Population pharmacokinetics and Bayesian estimation of mycophenolate mofetil in patients with autoimmune hepatitis

Aims Mycophenolate mofetil (MMF) is the most widely used second‐line agent in autoimmune hepatitis (AIH). Individual dose adjustment of MMF may avoid adverse outcomes while maximizing efficacy. The aim of the present study was to develop population pharmacokinetic (popPK) models and maximum a posteriori Bayesian estimators (MAP‐BEs) to estimate mycophenolic acid interdose area under the curve in AIH patients administered MMF using nonlinear mixed effect modelling. Methods We analysed 50 mycophenolic acid PK profiles from 34 different patients, together with some demographic, clinical, and laboratory test data.

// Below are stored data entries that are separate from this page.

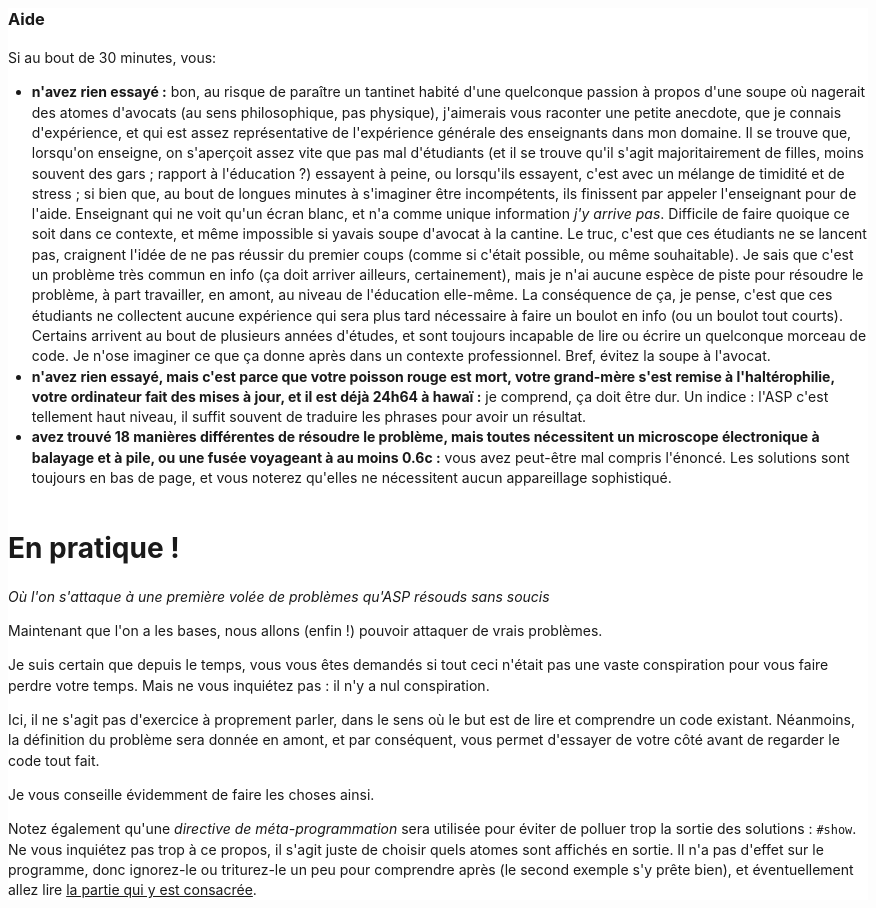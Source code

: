 ### Aide
Si au bout de 30 minutes, vous:

- **n'avez rien essayé :** bon, au risque de paraître un tantinet habité d'une quelconque passion à propos d'une soupe où nagerait des atomes d'avocats (au sens philosophique, pas physique), j'aimerais vous raconter une petite anecdote, que je connais d'expérience, et qui est assez représentative de l'expérience générale des enseignants dans mon domaine. Il se trouve que, lorsqu'on enseigne, on s'aperçoit assez vite que pas mal d'étudiants (et il se trouve qu'il s'agit majoritairement de filles, moins souvent des gars ; rapport à l'éducation ?) essayent à peine, ou lorsqu'ils essayent, c'est avec un mélange de timidité et de stress ; si bien que, au bout de longues minutes à s'imaginer être incompétents, ils finissent par appeler l'enseignant pour de l'aide. Enseignant qui ne voit qu'un écran blanc, et n'a comme unique information *j'y arrive pas*. Difficile de faire quoique ce soit dans ce contexte, et même impossible si yavais soupe d'avocat à la cantine. Le truc, c'est que ces étudiants ne se lancent pas, craignent l'idée de ne pas réussir du premier coups (comme si c'était possible, ou même souhaitable). Je sais que c'est un problème très commun en info (ça doit arriver ailleurs, certainement), mais je n'ai aucune espèce de piste pour résoudre le problème, à part travailler, en amont, au niveau de l'éducation elle-même. La conséquence de ça, je pense, c'est que ces étudiants ne collectent aucune expérience qui sera plus tard nécessaire à faire un boulot en info (ou un boulot tout courts). Certains arrivent au bout de plusieurs années d'études, et sont toujours incapable de lire ou écrire un quelconque morceau de code. Je n'ose imaginer ce que ça donne après dans un contexte professionnel. Bref, évitez la soupe à l'avocat.
- **n'avez rien essayé, mais c'est parce que votre poisson rouge est mort, votre grand-mère s'est remise à l'haltérophilie, votre ordinateur fait des mises à jour, et il est déjà 24h64 à hawaï :** je comprend, ça doit être dur. Un indice : l'ASP c'est tellement haut niveau, il suffit souvent de traduire les phrases pour avoir un résultat.
- **avez trouvé 18 manières différentes de résoudre le problème, mais toutes nécessitent un microscope électronique à balayage et à pile, ou une fusée voyageant à au moins 0.6c :** vous avez peut-être mal compris l'énoncé. Les solutions sont toujours en bas de page, et vous noterez qu'elles ne nécessitent aucun appareillage sophistiqué.



# En pratique !
*Où l'on s'attaque à une première volée de problèmes qu'ASP résouds sans soucis*

Maintenant que l'on a les bases, nous allons (enfin !) pouvoir
attaquer de vrais problèmes.

Je suis certain que depuis le temps, vous vous êtes demandés
si tout ceci n'était pas une vaste conspiration pour vous faire perdre votre temps.
Mais ne vous inquiétez pas : il n'y a nul conspiration.

Ici, il ne s'agit pas d'exercice à proprement parler, dans le sens où le but est de lire et comprendre un code existant.
Néanmoins, la définition du problème sera donnée en amont, et par conséquent, vous permet d'essayer de votre côté
avant de regarder le code tout fait.

Je vous conseille évidemment de faire les choses ainsi.

Notez également qu'une *directive de méta-programmation* sera utilisée pour éviter de polluer trop la sortie des solutions : `#show`.
Ne vous inquiétez pas trop à ce propos, il s'agit juste de choisir quels atomes sont affichés en sortie.
Il n'a pas d'effet sur le programme, donc ignorez-le ou triturez-le un peu pour comprendre après (le second exemple s'y prête bien),
et éventuellement allez lire [la partie qui y est consacrée](#show).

The median number of plasma samples per profile, immediately preceding and following the morning MMF dose, was 7. PopPK modelling was performed using parametric, top‐down, nonlinear mixed effect modelling with NONMEM 7.3. MAP‐BEs were developed based on the best popPK model and the best limited sampling strategy selected among several. Results The pharmacokinetic data were best described by a 2‐compartment model, Erlang distribution to describe the absorption phase, and a proportional error. The mean (relative standard error) of popPK parameter estimates of clearance, intercompartmental clearance, central volume and absorption rate with the final model were: 21.6 L h −1 (11%), 22.7 L h −1 (19%), 35.9 L (21%) and 8.7 h −1 (9%), respectively. The peripheral volume was fixed to 300 L. The best MAP‐BE relied on the limited sampling strategy at 0.33, 1 and 3 hours after MMF dose administration and was very accurate (bias = 5.6%) and precise (root mean squared prediction error <20%). Conclusion The precise and accurate Bayesian estimator developed in this study for AIH patients on MMF can be used to improve the therapeutic management of these patients.